Vite, il s’engage dans la défense de ses semblables, il adhère à la CGT. Militant en vue, il devint Secrétaire du Comité de coordination des syndicats des textiles CGT de Roubaix-Tourcoing-Vallée de la Lys où il devient Secrétaire du Comité régional et membre de la Commission exécutive de la Fédération CGT de l’Industrie textile. A une époque de mutations difficiles pour ce secteur industriel, il assuma des responsabilités nationales comme membre du bureau de la Fédération Textile.

Il collabore alors à la Vie ouvrière et s’intéresse particulièrement aux combats menés contre les concentrations et la mise en place des grands groupes : Prouvost, DMC, Willot, Boussac Saint-Frères. José Francisco Dias Manoel fait aussi partie du Secrétariat du Comité régional CGT, œuvrant à la mise en place de nouvelles structures syndicales au moment des grandes luttes de la sidérurgie et des mineurs.

Lors de l’installation du Comité économique et social de la région Nord Pas-de-Calais (CESR) en 1972, la CGT et la CFDT refusèrent d’y siéger, mais elles révisèrent leur attitude quatre ans plus tard. José Francisco Dias Manoel, responsable CGT, représente sa confédération, pendant un quart de siècle, de 1976 à 2001. Longtemps Président de la Commission Aménagement du territoire, cadre de vie et transports, il présente maintes fois les positions de la CGT à la tribune du CESR, devenu Conseil économique et social régional en 1992.

Ses engagements le conduisent jusqu’au Conseil national du Mouvement de la paix dès septembre 1953, où il exerce d’importantes responsabilités au sein de cette organisation qui l’accueille dans son Conseil national.

Il avait participé, en particulier, aux campagnes unitaires lancées à Roubaix avec les mouvements familiaux, les syndicats et les jeunes contre la guerre d’Algérie.
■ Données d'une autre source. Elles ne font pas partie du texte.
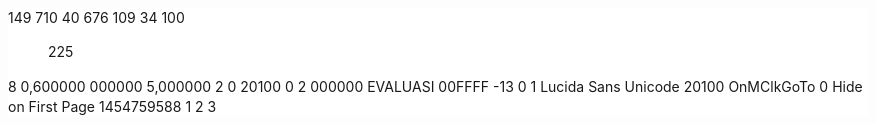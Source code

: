 <right>149</right>
<bottom>710</bottom>
</rect>
<possize>
<point>
<x>40</x>
<y>676</y>
</point>
<size>
<cx>109</cx>
<cy>34</cy>
</size>
</possize>
<cssclasses></cssclasses>
<opacity>100</opacity>
<shadoweffect>
<dir>225</dir>
<depth>8</depth>
<opacity>0,600000</opacity>
<color>000000</color>
<blurradius>5,000000</blurradius>
<shadowtype>2</shadowtype>
</shadoweffect>
<autosize>0</autosize>
<type>20100</type>
<linestyle>0</linestyle>
<strokewidth>2</strokewidth>
<strokecolor>000000</strokecolor>
<text>EVALUASI</text>
<textcolor>00FFFF</textcolor>
<fontsize>-13</fontsize>
<fontstyle>0</fontstyle>
<textalignment>1</textalignment>
<fontfamily>Lucida Sans Unicode</fontfamily>
<handledata>
<controlpoint value="50" />
</handledata>
<shapefillinfo fillstyle="0" gradientangle="270" bevelheight="0" color="CF2A27" />
<type>20100</type>
</textbutton>
<action id="11398" parent="8227" on="mouseclick">
<name>OnMClkGoTo</name>
<lastupdated>0</lastupdated>
<actionitem actiontaken="goto" target="chapsectpage" targetobject="777">
<browserWnd />
</actionitem>
</action>
<action id="11424" parent="8227" on="page show">
<name>Hide on First Page</name>
<lastupdated>1454759588</lastupdated>
<actionitem actiontaken="hide" target="object" targetobject="8227">
<conditionlist>
<condition varcondition="-258" comparecondition="equal">
<stringcomparison>1 </stringcomparison>
</condition>
<condition varcondition="-258" comparecondition="equal">
<stringcomparison>2</stringcomparison>
</condition>
<condition varcondition="-258" comparecondition="equal">
<stringcomparison>3</stringcomparison>
</condition>
</conditionlist>
<browserWnd />
</actionitem>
En septembre 1993, José Francisco Dias Manoel fait partie d’une délégation de sa Fédération Textile auprès du Textile hongrois, et en février 1980, d’une délégation confédérale CGT chargée de discuter à Varsovie des relations économiques entre la France et la Pologne, avec notamment Bernard Cagne, prêtre-ouvrier, dirigeant de la Fédération des métaux.

Depuis les années 1969-1971, alors que de nouvelles perspectives se dessinent pour la formation des salariés, José Francisco Dias Manoel se lança dans cette tâche qui lui valut d’autres responsabilités sur le plan national, en particulier comme Président d’un OPCA – organisme paritaire collecteur agréé – couvrant sept branches (Textile, Habillement, Cuirs).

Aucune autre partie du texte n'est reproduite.